The young medical student whose gang rape on a bus in New Delhi sparked mass protests and demonstrations has died. Her six attackers have now been charged with her murder.
The student was never named after her sexual and physical brutalization, but her death is being widely viewed as the potential fate of any woman traveling through India. The event has shocked Indian society, and many women in other parts of the world are also finding themselves compelled to speak out.
Officials have called for calm as the nation steels itself for further outpourings of grief and outrage over what many call another senseless attack on a woman for which the woman herself was blamed for the violence inflicted upon her.
Protesters say they are demonstrating to help smash the beliefs pervasive throughout Indian society that women simply don’t matter and that it’s just a woman’s lot to deal with sex-based harassment and assault. Despite orders to not assemble, these women — and men as well — have taken to the streets by the thousands.
How has it happened that India — a country that hundreds of years before the birth of Jesus was sexually progressive enough to give the world the “Kama Sutra” and the concept that lovemaking and sexual pleasure could be an avenue to closeness to God — is now described in travel guides as a place where women must take great care?
Indian women and their supporters are demanding that their pain be taken seriously and that abusive men not be dismissed as akin to pranksters.
Many powerful people, however, stand in the way.

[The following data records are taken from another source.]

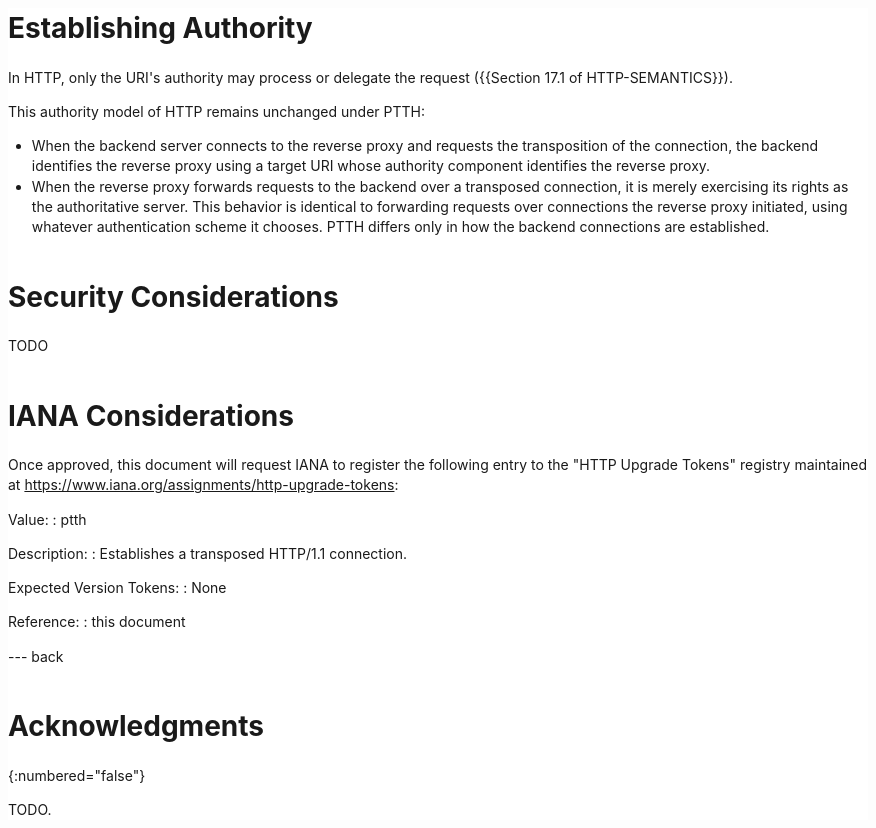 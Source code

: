 
# Establishing Authority

In HTTP, only the URI's authority may process or delegate the request
({{Section 17.1 of HTTP-SEMANTICS}}).

This authority model of HTTP remains unchanged under PTTH:

* When the backend server connects to the reverse proxy and requests the
  transposition of the connection, the backend identifies the reverse proxy
  using a target URI whose authority component identifies the reverse proxy.
* When the reverse proxy forwards requests to the backend over a transposed
  connection, it is merely exercising its rights as the authoritative server.
  This behavior is identical to forwarding requests over connections the
  reverse proxy initiated, using whatever authentication scheme it chooses.
  PTTH differs only in how the backend connections are established.


# Security Considerations

TODO


# IANA Considerations

Once approved, this document will request IANA to register the following entry
to the "HTTP Upgrade Tokens" registry maintained at
<https://www.iana.org/assignments/http-upgrade-tokens>:

Value:
: ptth

Description:
: Establishes a transposed HTTP/1.1 connection.

Expected Version Tokens:
: None

Reference:
: this document


--- back

# Acknowledgments
{:numbered="false"}

TODO.
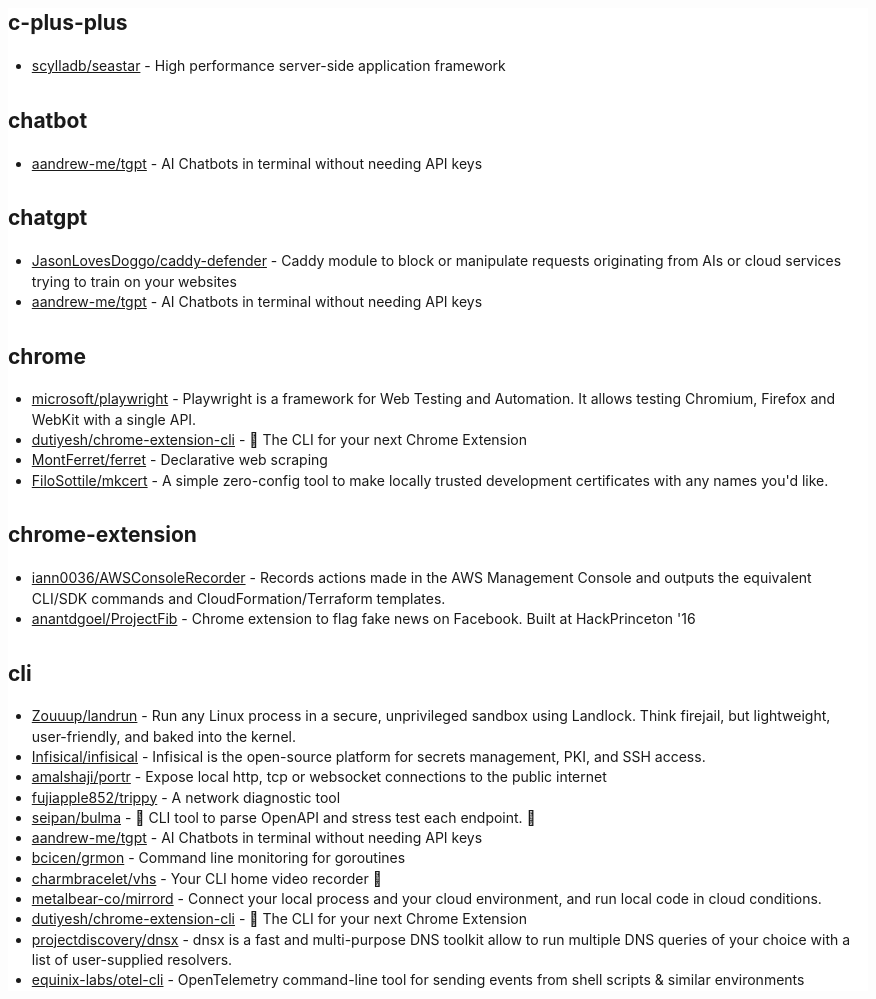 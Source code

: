 ## c-plus-plus 

- [scylladb/seastar](https://github.com/scylladb/seastar) - High performance server-side application framework

## chatbot 

- [aandrew-me/tgpt](https://github.com/aandrew-me/tgpt) - AI Chatbots in terminal without needing API keys

## chatgpt 

- [JasonLovesDoggo/caddy-defender](https://github.com/JasonLovesDoggo/caddy-defender) - Caddy module to block or manipulate requests originating from AIs or cloud services trying to train on your websites
- [aandrew-me/tgpt](https://github.com/aandrew-me/tgpt) - AI Chatbots in terminal without needing API keys

## chrome 

- [microsoft/playwright](https://github.com/microsoft/playwright) - Playwright is a framework for Web Testing and Automation. It allows testing Chromium, Firefox and WebKit with a single API.
- [dutiyesh/chrome-extension-cli](https://github.com/dutiyesh/chrome-extension-cli) - 🚀 The CLI for your next Chrome Extension
- [MontFerret/ferret](https://github.com/MontFerret/ferret) - Declarative web scraping
- [FiloSottile/mkcert](https://github.com/FiloSottile/mkcert) - A simple zero-config tool to make locally trusted development certificates with any names you'd like.

## chrome-extension 

- [iann0036/AWSConsoleRecorder](https://github.com/iann0036/AWSConsoleRecorder) - Records actions made in the AWS Management Console and outputs the equivalent CLI/SDK commands and CloudFormation/Terraform templates.
- [anantdgoel/ProjectFib](https://github.com/anantdgoel/ProjectFib) - Chrome extension to flag fake news on Facebook. Built at HackPrinceton '16

## cli 

- [Zouuup/landrun](https://github.com/Zouuup/landrun) - Run any Linux process in a secure, unprivileged sandbox using Landlock. Think firejail, but lightweight, user-friendly, and baked into the kernel.
- [Infisical/infisical](https://github.com/Infisical/infisical) - Infisical is the open-source platform for secrets management, PKI, and SSH access.
- [amalshaji/portr](https://github.com/amalshaji/portr) - Expose local http, tcp or websocket connections to the public internet
- [fujiapple852/trippy](https://github.com/fujiapple852/trippy) - A network diagnostic tool
- [seipan/bulma](https://github.com/seipan/bulma) - :punch: CLI tool to parse OpenAPI and stress test each endpoint.  :punch:
- [aandrew-me/tgpt](https://github.com/aandrew-me/tgpt) - AI Chatbots in terminal without needing API keys
- [bcicen/grmon](https://github.com/bcicen/grmon) - Command line monitoring for goroutines
- [charmbracelet/vhs](https://github.com/charmbracelet/vhs) - Your CLI home video recorder 📼
- [metalbear-co/mirrord](https://github.com/metalbear-co/mirrord) - Connect your local process and your cloud environment, and run local code in cloud conditions.
- [dutiyesh/chrome-extension-cli](https://github.com/dutiyesh/chrome-extension-cli) - 🚀 The CLI for your next Chrome Extension
- [projectdiscovery/dnsx](https://github.com/projectdiscovery/dnsx) - dnsx is a fast and multi-purpose DNS toolkit allow to run multiple DNS queries of your choice with a list of user-supplied resolvers.
- [equinix-labs/otel-cli](https://github.com/equinix-labs/otel-cli) - OpenTelemetry command-line tool for sending events from shell scripts & similar environments
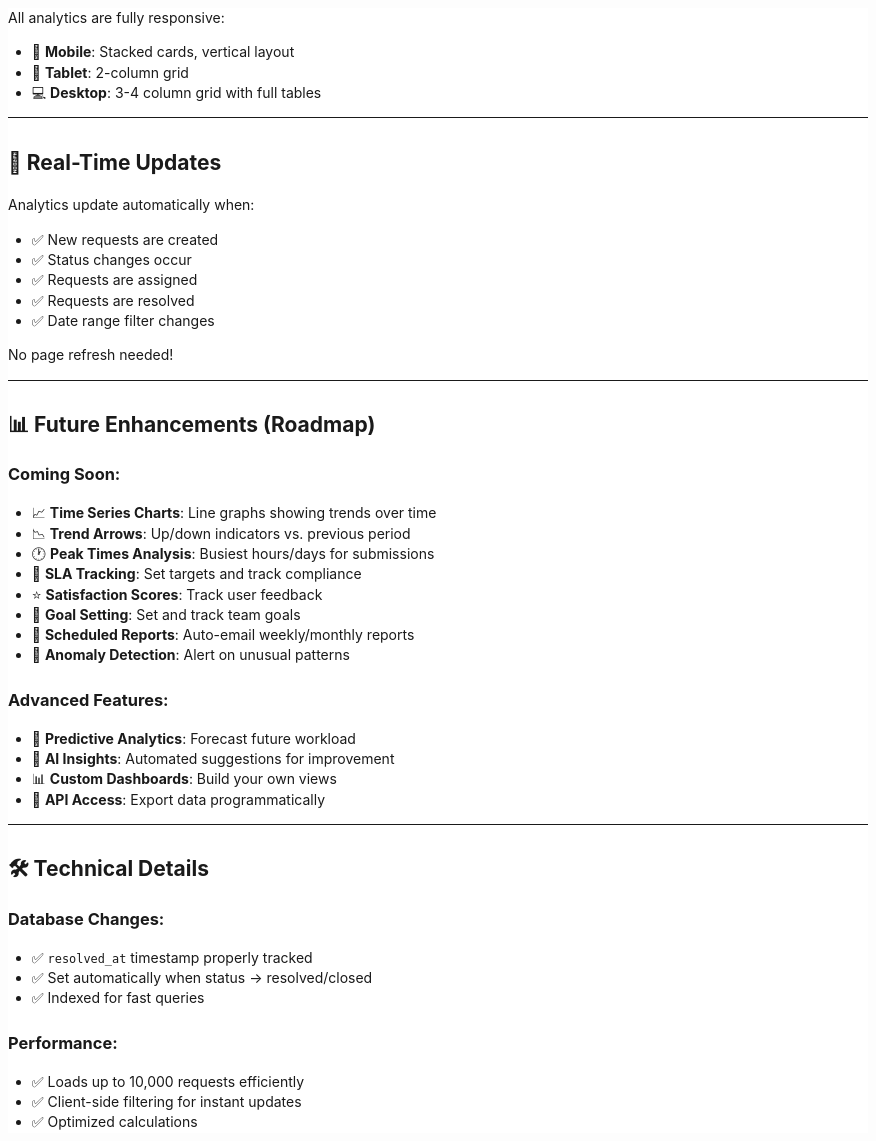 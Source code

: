 All analytics are fully responsive:
- 📱 **Mobile**: Stacked cards, vertical layout
- 📱 **Tablet**: 2-column grid
- 💻 **Desktop**: 3-4 column grid with full tables

---

## 🔄 Real-Time Updates

Analytics update automatically when:
- ✅ New requests are created
- ✅ Status changes occur
- ✅ Requests are assigned
- ✅ Requests are resolved
- ✅ Date range filter changes

No page refresh needed!

---

## 📊 Future Enhancements (Roadmap)

### Coming Soon:
- 📈 **Time Series Charts**: Line graphs showing trends over time
- 📉 **Trend Arrows**: Up/down indicators vs. previous period
- 🕐 **Peak Times Analysis**: Busiest hours/days for submissions
- 📧 **SLA Tracking**: Set targets and track compliance
- ⭐ **Satisfaction Scores**: Track user feedback
- 🎯 **Goal Setting**: Set and track team goals
- 📅 **Scheduled Reports**: Auto-email weekly/monthly reports
- 🔔 **Anomaly Detection**: Alert on unusual patterns

### Advanced Features:
- 🤖 **Predictive Analytics**: Forecast future workload
- 🧠 **AI Insights**: Automated suggestions for improvement
- 📊 **Custom Dashboards**: Build your own views
- 🔗 **API Access**: Export data programmatically

---

## 🛠️ Technical Details

### Database Changes:
- ✅ `resolved_at` timestamp properly tracked
- ✅ Set automatically when status → resolved/closed
- ✅ Indexed for fast queries

### Performance:
- ✅ Loads up to 10,000 requests efficiently
- ✅ Client-side filtering for instant updates
- ✅ Optimized calculations
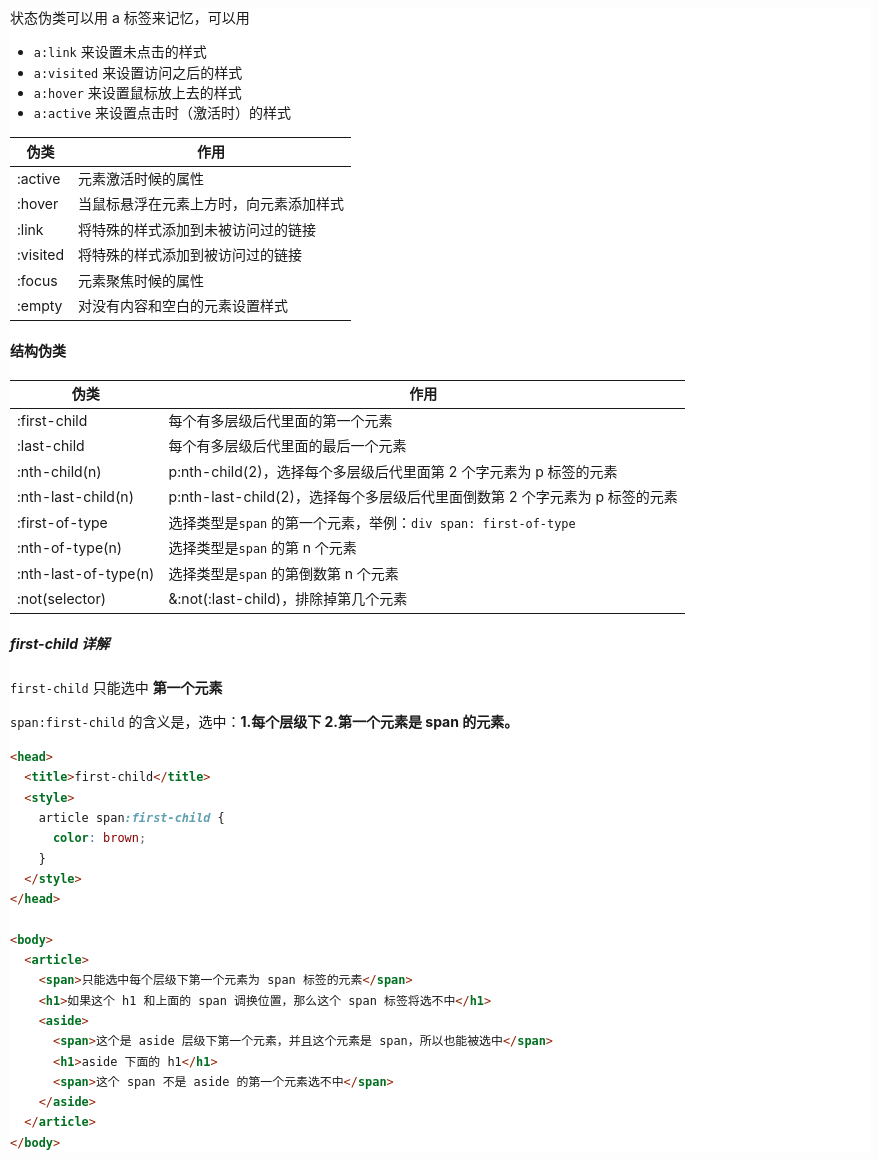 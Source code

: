 状态伪类可以用 a 标签来记忆，可以用

- `a:link` 来设置未点击的样式
- `a:visited` 来设置访问之后的样式
- `a:hover` 来设置鼠标放上去的样式
- `a:active` 来设置点击时（激活时）的样式

| 伪类     | 作用                                   |
| -------- | -------------------------------------- |
| :active  | 元素激活时候的属性                     |
| :hover   | 当鼠标悬浮在元素上方时，向元素添加样式 |
| :link    | 将特殊的样式添加到未被访问过的链接     |
| :visited | 将特殊的样式添加到被访问过的链接       |
| :focus   | 元素聚焦时候的属性                     |
| :empty   | 对没有内容和空白的元素设置样式         |

#### 结构伪类

| 伪类                 | 作用                                                                        |
| -------------------- | --------------------------------------------------------------------------- |
| :first-child         | 每个有多层级后代里面的第一个元素                                            |
| :last-child          | 每个有多层级后代里面的最后一个元素                                          |
| :nth-child(n)        | p:nth-child(2)，选择每个多层级后代里面第 2 个字元素为 p 标签的元素          |
| :nth-last-child(n)   | p:nth-last-child(2)，选择每个多层级后代里面倒数第 2 个字元素为 p 标签的元素 |
| :first-of-type       | 选择类型是`span` 的第一个元素，举例：`div span: first-of-type`              |
| :nth-of-type(n)      | 选择类型是`span` 的第 n 个元素                                              |
| :nth-last-of-type(n) | 选择类型是`span` 的第倒数第 n 个元素                                        |
| :not(selector)       | &:not(:last-child)，排除掉第几个元素                                        |

##### first-child 详解

`first-child` 只能选中 **第一个元素**

`span:first-child` 的含义是，选中：**1.每个层级下 2.第一个元素是 span 的元素。**

```html
<head>
  <title>first-child</title>
  <style>
    article span:first-child {
      color: brown;
    }
  </style>
</head>

<body>
  <article>
    <span>只能选中每个层级下第一个元素为 span 标签的元素</span>
    <h1>如果这个 h1 和上面的 span 调换位置，那么这个 span 标签将选不中</h1>
    <aside>
      <span>这个是 aside 层级下第一个元素，并且这个元素是 span，所以也能被选中</span>
      <h1>aside 下面的 h1</h1>
      <span>这个 span 不是 aside 的第一个元素选不中</span>
    </aside>
  </article>
</body>
```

The son of the Indian president, Abhijit Mukherjee, himself a politician, called the protesters “highly dented and painted” women who go partying in discos and then decide to turn up and take part in demonstrations. On national television, he later offered an “…unconditional apology to all the people whose sentiments got hurt.” Of course, he didn’t actually apologize for insulting the demonstrators or implying that women shouldn’t assert their human rights by protesting mistreatment.
But Abhijit Mukherjee is no anomaly. His philosophical colleagues — empowered figures who speak for those who benefit from the status quo — are plentiful. And the fight to change the way such men think and speak, diminishing the horror of the behavior they excuse, must be redoubled with each utterance.
Just this past Election Day, many American women went to the polls to vote against American Mukherjees. According to outgoing Missouri congressman Todd Aiken (R), a woman’s body can tell the difference between the sperm of a man who loves her and that of a rapist. “If it’s a legitimate rape, the female body has ways to try to shut that whole thing down,” he said.
Richard Mourdock, a defeated candidate for the Indiana Senate, explained thatimpregnation through rape is a blessing, that “even when life begins in that horrible situation of rape, … it is something that God intended to happen.”
This Christmas, an Italian priest named Perio Corsi posted a message to his social media page blaming “provocative” women for triggering a surge in domestic violence in Italy. “They provoke the worst instincts, which end in violence or sexual abuse,” he wrote. “They should search their consciences and ask: Did we bring this on ourselves?” After protests, Corsi says he’s taking time off for reflection and “rest.”
But where shall the rest be found for women who are all too justifiably afraid of their bodies being abused and broken for sport? It’s not an exclusively Indian problem that authorities blame women for being attacked, further shaming victims into silence and heaping embarrassment upon their families.
When an 11-year-old child was gang-raped by 18 men in Cleveland, Texas, two years ago, the New York Times reported that “she dressed older than her age, wearing makeup and fashions more appropriate to a woman in her 20s. She would hang out with teenage boys at a playground.”
It is pervasive, this conviction that “good” girls and women are not raped — and that women need to make an effort to not get raped, as opposed to men and boys being taught to not rape in the first place.
Some protesters have named the Indian student “Damini,” which means “lightning” in Hindi. “Damini” is also the title of a Bollywood movie about a woman’s fight to bring justice to a rape victim.
According to Kevin Loh, the chief executive of Singapore’s Mount Elizabeth hospital, where the woman died, “She was courageous in fighting for her life for so long against the odds but the trauma to her body was too severe.’’ She ‘‘passed away peacefully,’ Loh said in a statement.
“Peacefully,” he said. After she was raped and tortured, mutilated and finally murdered. “Peacefully,” she “passed away,” as women scream out they they’re just as valuable as men and are insulted by their leaders for daring to protest.
Damini, women realize, could be any of them. Anywhere.
In India, the fight today is in the streets. But the fights and the protests must continue to be waged in the voting booths, on the editorial pages and even by leaving the venerated institutions, from churches to Congress, that frequently treat women as inferior to men.
Unfortunately, there will be other Daminis. There can be no rest until the world seeks justice for each of them. We can begin by calling to task those in power who treat them as of less consequence than any man.